> _ASSIGNED TASK_
Reproduce verbatim the line where "from $1$ to~$n$." occurs, along with all following lines down to the last line of the data.

(Extracted data entries)
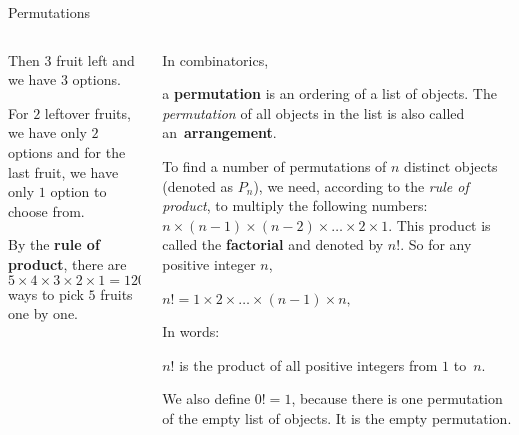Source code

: \documentclass[9pt,aspectratio=169]{beamer}
\begin{document}
\begin{frame}{Permutations}
\begin{columns}[T]
\begin{column}{0.5\textwidth}
      Then $3$ fruit left and we have $3$ options. 
      
      For $2$ leftover fruits, we have only $2$ options and for the last fruit, we have only $1$ option to choose from.

      By the \textbf{rule of product}, there are
      \[5 \times 4 \times 3 \times 2 \times 1 = 120\]
      ways to pick $5$ fruits one by one. 
    \end{column}
    \begin{column}{0.5\textwidth}
      In combinatorics, 
      \begin{definition}
        a \textbf{permutation} is an ordering of a list of objects. The \emph{permutation} of all objects in the list is also called \mbox{an \textbf{arrangement}}.
      \end{definition}
      To find a number of permutations of $n$ distinct objects (denoted as $P_n$), we need, according to the \emph{rule of product}, to multiply the following numbers: $n \times (n − 1) \times (n − 2) \times \ldots \times 2 \times 1$.
      This product is called the \textbf{factorial} and denoted by $n!$. So for any positive integer $n$,
      \begin{definition}
        \centering $n! = 1 \times 2 \times \ldots \times (n − 1) \times n,$
      \end{definition} 
      In words:
      \begin{example}
        $n!$ is the product of all positive integers from $1$ to~$n$.
      \end{example}

      We also define $0! = 1$, because there is one permutation of the empty list of objects. It is the empty permutation. 
    \end{column}
  \end{columns}
\end{frame}
\end{document}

> _EXERCISE ANSWER_
        $n!$ is the product of all positive integers from $1$ to~$n$.
      \end{example}

      We also define $0! = 1$, because there is one permutation of the empty list of objects. It is the empty permutation. 
    \end{column}
  \end{columns}
\end{frame}
\end{document}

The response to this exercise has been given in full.